**Work to complete:**
Please find every line in the records below that contains the word "dass", and copy it.

**Data section:**
┄┄┄┄┄┄┄┄┄┄

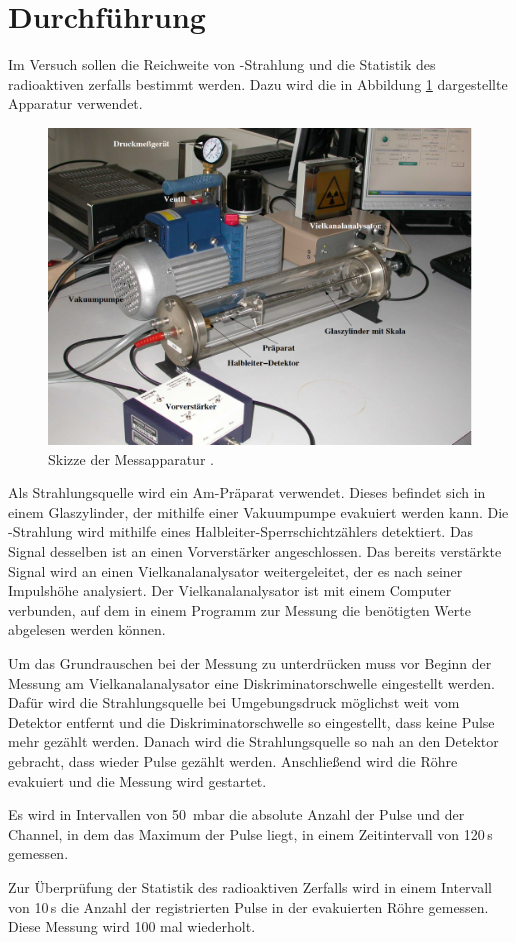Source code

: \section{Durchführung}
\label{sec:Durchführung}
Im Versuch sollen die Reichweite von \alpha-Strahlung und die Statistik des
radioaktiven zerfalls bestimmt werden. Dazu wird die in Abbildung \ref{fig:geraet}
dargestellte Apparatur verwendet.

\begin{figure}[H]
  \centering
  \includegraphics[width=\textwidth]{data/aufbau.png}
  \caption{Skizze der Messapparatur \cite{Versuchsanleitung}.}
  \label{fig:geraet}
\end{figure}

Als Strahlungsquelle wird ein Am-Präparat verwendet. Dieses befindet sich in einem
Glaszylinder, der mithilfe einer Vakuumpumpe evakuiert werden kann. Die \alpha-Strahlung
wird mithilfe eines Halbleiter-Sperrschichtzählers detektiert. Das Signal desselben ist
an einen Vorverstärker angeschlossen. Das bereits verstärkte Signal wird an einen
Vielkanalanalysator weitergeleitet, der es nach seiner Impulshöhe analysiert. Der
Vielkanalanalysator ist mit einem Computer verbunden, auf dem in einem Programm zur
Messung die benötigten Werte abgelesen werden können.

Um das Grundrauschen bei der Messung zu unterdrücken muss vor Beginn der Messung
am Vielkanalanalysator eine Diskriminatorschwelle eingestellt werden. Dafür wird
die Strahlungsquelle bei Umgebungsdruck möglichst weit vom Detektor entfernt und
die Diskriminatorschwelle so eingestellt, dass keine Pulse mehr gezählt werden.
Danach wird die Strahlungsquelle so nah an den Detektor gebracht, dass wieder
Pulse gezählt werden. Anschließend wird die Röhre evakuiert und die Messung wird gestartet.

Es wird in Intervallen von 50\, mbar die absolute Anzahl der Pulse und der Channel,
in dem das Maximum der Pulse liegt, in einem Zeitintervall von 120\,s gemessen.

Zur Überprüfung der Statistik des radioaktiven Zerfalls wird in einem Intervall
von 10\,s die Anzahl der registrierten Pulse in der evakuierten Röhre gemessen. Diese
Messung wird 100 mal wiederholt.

┄┄┄┄┄┄┄┄┄┄

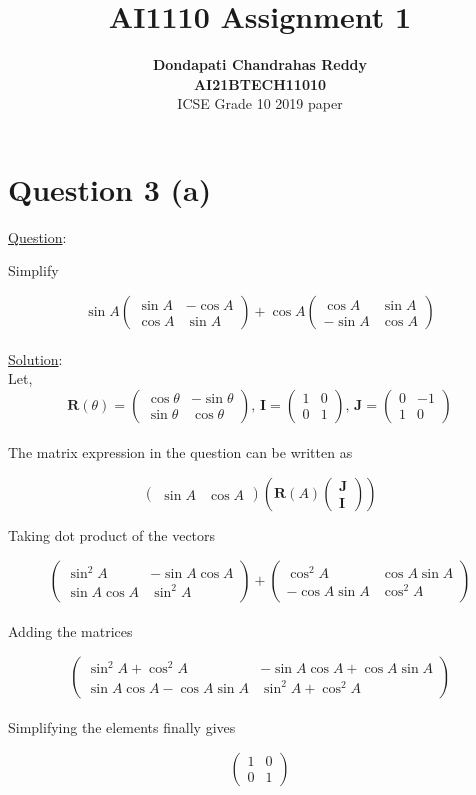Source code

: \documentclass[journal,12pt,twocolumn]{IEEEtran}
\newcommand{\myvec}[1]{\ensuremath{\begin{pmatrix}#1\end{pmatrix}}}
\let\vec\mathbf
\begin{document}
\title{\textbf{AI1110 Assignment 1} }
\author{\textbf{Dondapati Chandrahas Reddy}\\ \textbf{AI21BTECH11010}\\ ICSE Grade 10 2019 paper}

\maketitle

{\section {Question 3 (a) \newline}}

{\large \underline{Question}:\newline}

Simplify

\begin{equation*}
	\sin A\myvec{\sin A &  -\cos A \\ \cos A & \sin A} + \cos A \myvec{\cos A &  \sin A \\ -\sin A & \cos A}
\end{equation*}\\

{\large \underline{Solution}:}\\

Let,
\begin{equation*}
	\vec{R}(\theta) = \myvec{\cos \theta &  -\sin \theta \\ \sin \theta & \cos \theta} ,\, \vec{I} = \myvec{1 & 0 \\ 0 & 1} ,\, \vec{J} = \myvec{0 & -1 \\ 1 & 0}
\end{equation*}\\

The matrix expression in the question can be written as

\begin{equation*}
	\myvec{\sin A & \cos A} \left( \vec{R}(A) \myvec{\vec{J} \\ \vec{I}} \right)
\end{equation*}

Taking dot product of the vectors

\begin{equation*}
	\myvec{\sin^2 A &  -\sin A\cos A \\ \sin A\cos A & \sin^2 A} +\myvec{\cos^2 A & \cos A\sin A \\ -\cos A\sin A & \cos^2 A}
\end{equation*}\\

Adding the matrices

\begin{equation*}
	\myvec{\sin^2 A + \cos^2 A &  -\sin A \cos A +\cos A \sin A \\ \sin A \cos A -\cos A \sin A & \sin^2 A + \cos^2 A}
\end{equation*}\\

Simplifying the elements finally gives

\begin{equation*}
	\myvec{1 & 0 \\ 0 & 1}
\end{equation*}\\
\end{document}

┄┄┄┄┄┄┄┄┄┄

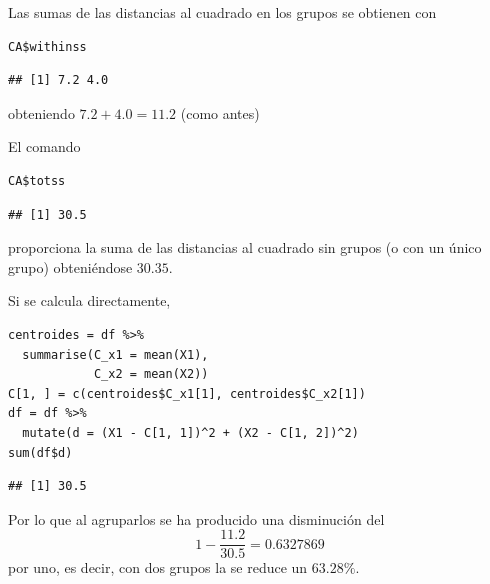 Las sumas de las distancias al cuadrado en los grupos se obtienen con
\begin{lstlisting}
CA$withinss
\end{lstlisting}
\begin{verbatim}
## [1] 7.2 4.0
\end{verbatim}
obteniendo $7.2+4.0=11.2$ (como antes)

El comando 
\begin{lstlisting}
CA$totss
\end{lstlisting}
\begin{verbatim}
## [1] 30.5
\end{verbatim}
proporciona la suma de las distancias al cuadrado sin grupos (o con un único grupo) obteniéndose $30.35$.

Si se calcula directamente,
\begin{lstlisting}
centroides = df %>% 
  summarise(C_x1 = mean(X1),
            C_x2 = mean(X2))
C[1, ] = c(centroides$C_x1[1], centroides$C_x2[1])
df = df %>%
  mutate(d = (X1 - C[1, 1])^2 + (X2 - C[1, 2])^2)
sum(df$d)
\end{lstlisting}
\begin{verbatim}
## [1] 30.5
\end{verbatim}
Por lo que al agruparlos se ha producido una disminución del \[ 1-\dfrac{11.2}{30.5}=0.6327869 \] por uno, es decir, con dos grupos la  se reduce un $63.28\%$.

┄┄┄┄┄┄┄┄┄┄

**Response to this exercise:**
die Diskriminatorschwelle so eingestellt, dass keine Pulse mehr gezählt werden.
Danach wird die Strahlungsquelle so nah an den Detektor gebracht, dass wieder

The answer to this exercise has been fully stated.